▶ _ACTIVITY_
Please copy the data below exactly; none of the pictures in it belong in the copy.

(Saved entries)
※ ※ ※

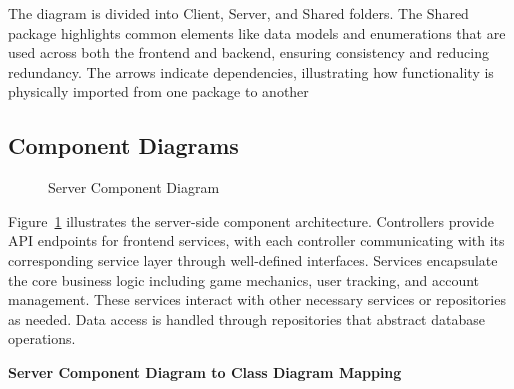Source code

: \documentclass[11pt,a4paper]{article}
\newcommand{\inputdiagram}[1]{}
\newcommand{\textwidthdiagram}[2][1]{%
  \resizebox{#1\textwidth}{!}{\inputdiagram{#2}}%
}
\begin{document}
The diagram is divided into Client, Server, and Shared folders. The Shared package highlights common elements like data models and enumerations that are used across both the frontend and backend, ensuring consistency and reducing redundancy. The arrows indicate dependencies, illustrating how functionality is physically imported from one package to another



\subsection{Component Diagrams}

\begin{figure}[H]
    \centering
    \textwidthdiagram{server_component_diagram.latex}
    \caption{Server Component Diagram}
    \label{fig:server_component_diagram}
\end{figure}

Figure~\ref{fig:server_component_diagram} illustrates the server-side component architecture. Controllers provide API endpoints for frontend services, with each controller communicating with its corresponding service layer through well-defined interfaces. Services encapsulate the core business logic including game mechanics, user tracking, and account management. These services interact with other necessary services or repositories as needed. Data access is handled through repositories that abstract database operations.


\textbf{Server Component Diagram to Class Diagram Mapping}
\end{document}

※ ※ ※

▶ _PROBLEM SOLUTION_
Source code

: \documentclass[11pt,a4paper]{article}
\newcommand{\inputdiagram}[1]{}
\newcommand{\textwidthdiagram}[2][1]{%
  \resizebox{#1\textwidth}{!}{\inputdiagram{#2}}%
}
\begin{document}
The diagram is divided into Client, Server, and Shared folders. The Shared package highlights common elements like data models and enumerations that are used across both the frontend and backend, ensuring consistency and reducing redundancy. The arrows indicate dependencies, illustrating how functionality is physically imported from one package to another



\subsection{Component Diagrams}

\begin{figure}[H]
    \centering
    \textwidthdiagram{server_component_diagram.latex}
    \caption{Server Component Diagram}
    \label{fig:server_component_diagram}
\end{figure}

Figure~\ref{fig:server_component_diagram} illustrates the server-side component architecture. Controllers provide API endpoints for frontend services, with each controller communicating with its corresponding service layer through well-defined interfaces. Services encapsulate the core business logic including game mechanics, user tracking, and account management. These services interact with other necessary services or repositories as needed. Data access is handled through repositories that abstract database operations.


\textbf{Server Component Diagram to Class Diagram Mapping}
\end{document}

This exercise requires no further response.